▶ Aim of the exercise
Before printing the listing, strip out its pictures and keep everything else exact.

▶ Materials provided
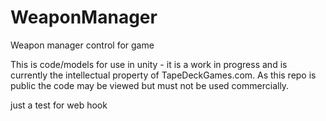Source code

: # WeaponManager
Weapon manager control for game

This is code/models for use in unity - it is a work in progress and is currently the intellectual property of TapeDeckGames.com. As this repo is public the code may be viewed but must not be used commercially. 

just a test for web hook
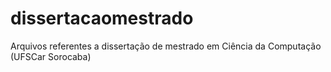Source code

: # dissertacaomestrado
Arquivos referentes a dissertação de mestrado em Ciência da Computação (UFSCar Sorocaba)
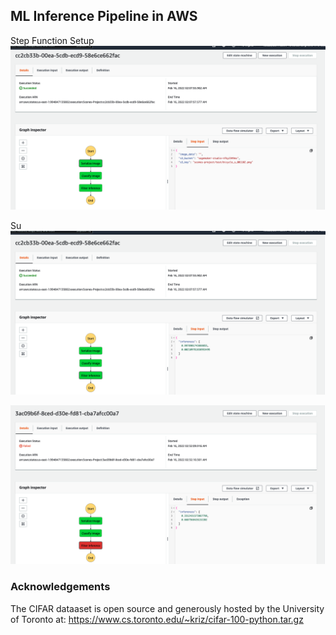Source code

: ## ML Inference Pipeline in AWS

Step Function Setup
![step-function](step-function/successful-step-function.png)

Su
![step-function-success](step-function/success-execution-input.png)

![step-function-fail](step-function/failed-execution.png)



### Acknowledgements

The CIFAR dataaset is open source and generously hosted by the University of Toronto at: https://www.cs.toronto.edu/~kriz/cifar-100-python.tar.gz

▶ Result
Source code

: # WeaponManager
Weapon manager control for game

This is code/models for use in unity - it is a work in progress and is currently the intellectual property of TapeDeckGames.com. As this repo is public the code may be viewed but must not be used commercially. 

just a test for web hook
Source code

: # dissertacaomestrado
Arquivos referentes a dissertação de mestrado em Ciência da Computação (UFSCar Sorocaba)
Source code

: ## ML Inference Pipeline in AWS

Step Function Setup
![step-function](step-function/successful-step-function.png)

Su
![step-function-success](step-function/success-execution-input.png)

![step-function-fail](step-function/failed-execution.png)



### Acknowledgements

The CIFAR dataaset is open source and generously hosted by the University of Toronto at: https://www.cs.toronto.edu/~kriz/cifar-100-python.tar.gz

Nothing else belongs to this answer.